WORK TO COMPLETE :: What you return must be the exact lines of the material below, from the first through the one that has "En su mayoría", with no pictures and, please, nothing else.

TASK DATA ::
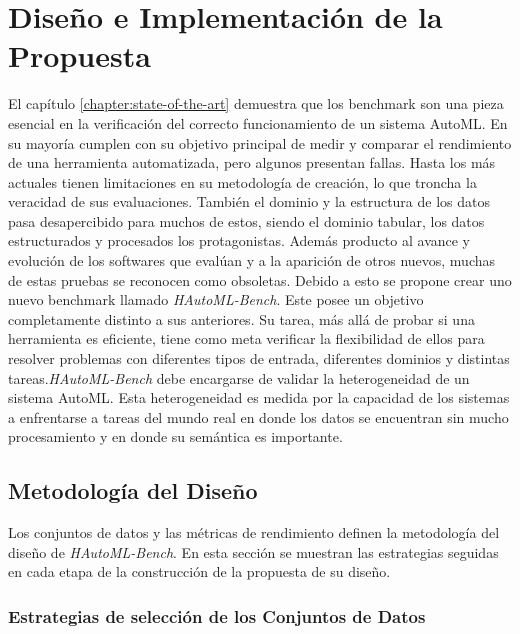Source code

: \chapter{Diseño e Implementación de la Propuesta}\label{chapter:design}



El capítulo \ref{chapter:state-of-the-art} demuestra que los benchmark son una pieza esencial en la verificación del correcto funcionamiento de un sistema AutoML.
En su mayoría cumplen con su objetivo principal de medir y comparar el rendimiento de una herramienta automatizada, pero algunos presentan fallas. Hasta los más actuales 
tienen limitaciones en su metodología de creación, lo que troncha la veracidad de sus evaluaciones. También el dominio y 
la estructura de los datos pasa desapercibido para muchos de estos, siendo el dominio tabular, los datos estructurados y procesados los protagonistas.
Además producto al avance y evolución de los softwares que evalúan y a la aparición de otros nuevos, muchas de estas pruebas se reconocen como obsoletas. 
Debido a esto se propone crear uno nuevo benchmark llamado \textit{HAutoML-Bench}. Este posee un objetivo completamente distinto a sus anteriores. Su tarea, más allá de 
probar si una herramienta es eficiente, tiene como meta verificar la flexibilidad de ellos para resolver problemas con diferentes tipos de entrada, diferentes dominios y 
distintas tareas.\textit{HAutoML-Bench} debe encargarse de validar la heterogeneidad de un sistema AutoML. Esta heterogeneidad es medida por la capacidad de los sistemas a enfrentarse a 
tareas del mundo real en donde los datos se encuentran sin mucho procesamiento y en donde su semántica es importante.


\section{Metodología del Diseño }\label{section:design}

Los conjuntos de datos y las métricas de rendimiento definen la metodología del diseño de \textit{HAutoML-Bench}. En esta sección se muestran las estrategias seguidas 
en cada etapa de la construcción de la propuesta de su diseño. 

\subsection{Estrategias de selección de los Conjuntos de Datos}\label{subsection:selection}

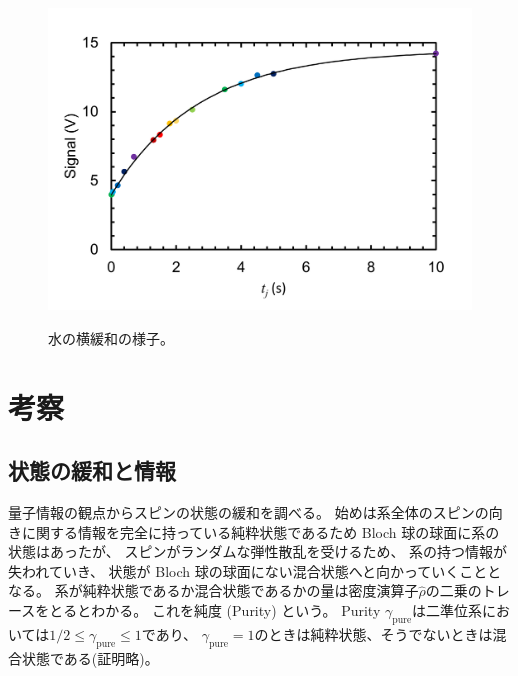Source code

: \documentclass[11pt,dvipdfmx,a4paper]{jsarticle}
\begin{document}
\begin{figure}[H]
\begin{minipage}[t]{0.48\columnwidth}
		\label{graph:water_fit}
	\end{minipage}\\
	\begin{minipage}[t]{0.48\columnwidth}
		\centering
		\includegraphics[width=\columnwidth]{graph/T1_water.png}
		\label{graph:T1_water}
	\end{minipage}
	\caption{水の横緩和の様子。}
	\label{graph:water}
\end{figure}

\section{考察}
\subsection{状態の緩和と情報}

量子情報の観点からスピンの状態の緩和を調べる。
始めは系全体のスピンの向きに関する情報を完全に持っている純粋状態であるため Bloch 球の球面に系の状態はあったが、
スピンがランダムな弾性散乱を受けるため、
系の持つ情報が失われていき、
状態が Bloch 球の球面にない混合状態へと向かっていくこととなる。
系が純粋状態であるか混合状態であるかの量は密度演算子\(\hat{\rho}\)の二乗のトレースをとるとわかる。
これを純度 (Purity) という。
 Purity \(\gamma_{\text{pure}}\)は二準位系においては\(1/2 \leq \gamma_{\text{pure}}\leq 1\)であり、
\(\gamma_{\text{pure}} = 1\)のときは純粋状態、そうでないときは混合状態である(証明略)。
\end{document}
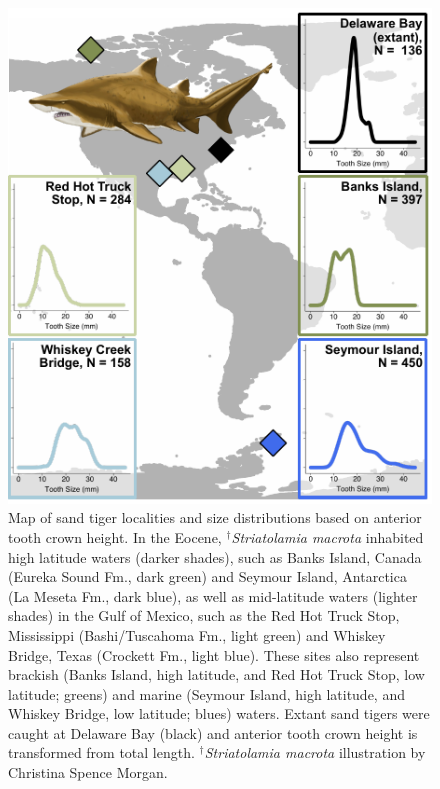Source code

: \documentclass[]{rsos}%
\begin{document}
\clearpage


\begin{figure}
    \centering
    \includegraphics[width=0.5\linewidth]{Shark_Map4C.pdf}
    \caption{Map of sand tiger localities and size distributions based on anterior tooth crown height. 
    In the Eocene, ${}^\dag$\emph{Striatolamia macrota} inhabited high latitude waters (darker shades), such as Banks Island, Canada (Eureka Sound Fm., dark green) and Seymour Island, Antarctica (La Meseta Fm., dark blue), as well as mid-latitude waters (lighter shades) in the Gulf of Mexico, such as the Red Hot Truck Stop, Mississippi (Bashi/Tuscahoma Fm., light green) and Whiskey Bridge, Texas (Crockett Fm., light blue). 
    These sites also represent brackish (Banks Island, high latitude, and Red Hot Truck Stop, low latitude; greens) and marine (Seymour Island, high latitude, and Whiskey Bridge, low latitude; blues) waters. 
    Extant sand tigers were caught at Delaware Bay (black) and anterior tooth crown height is transformed from total length. ${}^\dag$\emph{Striatolamia macrota} illustration by Christina Spence Morgan.}
\label{fig:map}
\end{figure}
\end{document}

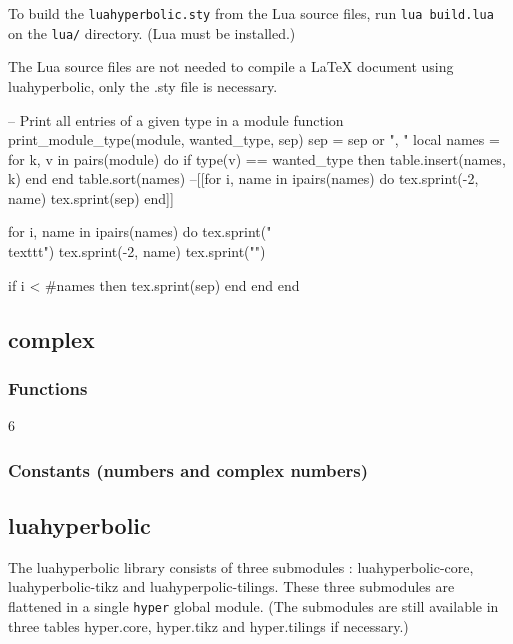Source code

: \documentclass{article}
\begin{document}
To build the \verb+luahyperbolic.sty+ from the Lua source files, run \verb+lua build.lua+ on the \verb+lua/+ directory. (Lua must be installed.)

The Lua source files are not needed to compile a LaTeX document using luahyperbolic, only the .sty file is necessary.

\begin{luacode*}
-- Print all entries of a given type in a module
function print_module_type(module, wanted_type, sep)
    sep = sep or ", "
    local names = {}
    for k, v in pairs(module) do
        if type(v) == wanted_type then
            table.insert(names, k)
        end
    end
    table.sort(names)
    --[[for i, name in ipairs(names) do
        tex.sprint(-2, name)
        tex.sprint(sep)
    end]]
    
    for i, name in ipairs(names) do
        tex.sprint("\\texttt{")
        tex.sprint(-2, name)
        tex.sprint("}")
       
        if i < #names then
            tex.sprint(sep)
        end
	end
end
\end{luacode*}

\subsection{complex}
\subsubsection*{Functions}
\begin{multicols}{6}
\noindent{}
\end{multicols}
\subsubsection*{Constants (numbers and complex numbers)}



\subsection{luahyperbolic}

The luahyperbolic library consists of three submodules : luahyperbolic-core,  luahyperbolic-tikz and luahyperpolic-tilings. These three submodules are flattened in a single \texttt{hyper} global module. (The submodules are still available in three tables hyper.core, hyper.tikz and hyper.tilings if necessary.)
\end{document}
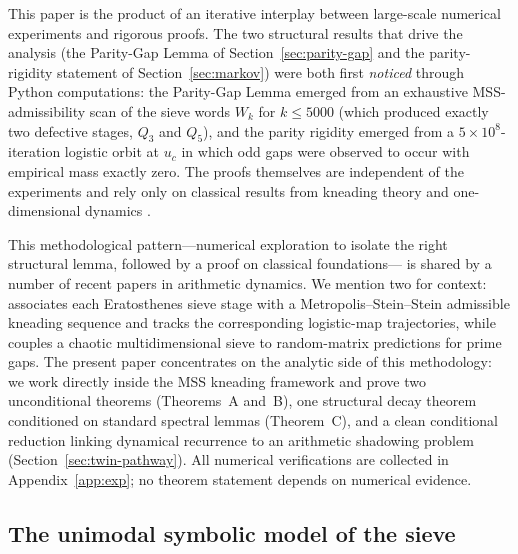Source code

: \documentclass[11pt,a4paper]{article}
\theoremstyle{definition}
\begin{document}
This paper is the product of an iterative interplay between large-scale
numerical experiments and rigorous proofs. The two structural results
that drive the analysis (the Parity-Gap Lemma of
Section~\ref{sec:parity-gap} and the parity-rigidity statement of
Section~\ref{sec:markov}) were both first \emph{noticed} through Python
computations: the Parity-Gap Lemma emerged from an exhaustive
MSS-admissibility scan of the sieve words $W_k$ for $k \leq 5000$
(which produced exactly two defective stages, $Q_3$ and $Q_5$), and the
parity rigidity emerged from a $5 \times 10^8$-iteration logistic orbit
at $u_c$ in which odd gaps were observed to occur with empirical mass
exactly zero. The proofs themselves are independent of the experiments
and rely only on classical results from kneading theory and
one-dimensional dynamics
\cite{milnor1988iterated,misiurewicz1981absolutely,baladi2000positive}.

This methodological pattern---numerical exploration to isolate the
right structural lemma, followed by a proof on classical foundations---
is shared by a number of recent papers in arithmetic dynamics. We
mention two for context: \cite{wang2026emergence} associates each
Eratosthenes sieve stage with a Metropolis--Stein--Stein admissible
kneading sequence and tracks the corresponding logistic-map
trajectories, while \cite{chaoticsieve2025} couples a chaotic
multidimensional sieve to random-matrix predictions for prime gaps.
The present paper concentrates on the analytic side of this
methodology: we work directly inside the MSS kneading framework and
prove two unconditional theorems (Theorems~A and~B), one structural
decay theorem conditioned on standard spectral lemmas (Theorem~C),
and a clean conditional reduction linking dynamical recurrence to an
arithmetic shadowing problem (Section~\ref{sec:twin-pathway}). All
numerical verifications are collected in Appendix~\ref{app:exp}; no
theorem statement depends on numerical evidence.

\subsection{The unimodal symbolic model of the sieve}
\end{document}
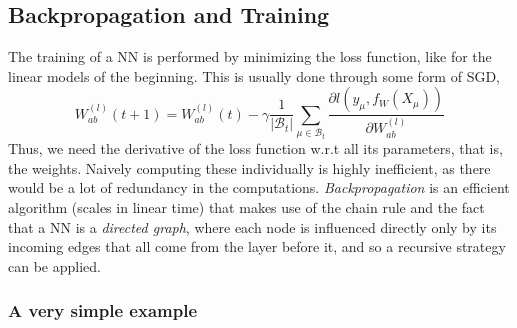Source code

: \documentclass{article}
\begin{document}
\subsection{Backpropagation and Training}
The training of a NN is performed by minimizing the loss function, like for the linear models of the beginning. This is usually done through some form of SGD,
\begin{equation}
    W^{(l)}_{a b} (t+1)
    =
    W^{(l)}_{a b} (t)
    - \gamma \frac{1}{|\mathcal{B}_t|}
    \sum_{\mu \in \mathcal{B}_t}
    \frac{\partial l(y_{\mu}, f_W(X_{\mu}))}{\partial W^{(l)}_{a b}}
\end{equation}
Thus, we need the derivative of the loss function w.r.t all its parameters, that is, the weights. Naively computing these individually is highly inefficient, as there would be a lot of redundancy in the computations. \emph{Backpropagation} is an efficient algorithm (scales in linear time) that makes use of the chain rule and the fact that a NN is a \emph{directed graph}, where each node is influenced directly only by its incoming edges that all come from the layer before it, and so a recursive strategy can be applied.


\subsubsection*{A very simple example}
\end{document}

FINISHED EXERCISE ::
Source code

: \chapter{Diseño e Implementación de la Propuesta}\label{chapter:design}



El capítulo \ref{chapter:state-of-the-art} demuestra que los benchmark son una pieza esencial en la verificación del correcto funcionamiento de un sistema AutoML.
En su mayoría cumplen con su objetivo principal de medir y comparar el rendimiento de una herramienta automatizada, pero algunos presentan fallas. Hasta los más actuales 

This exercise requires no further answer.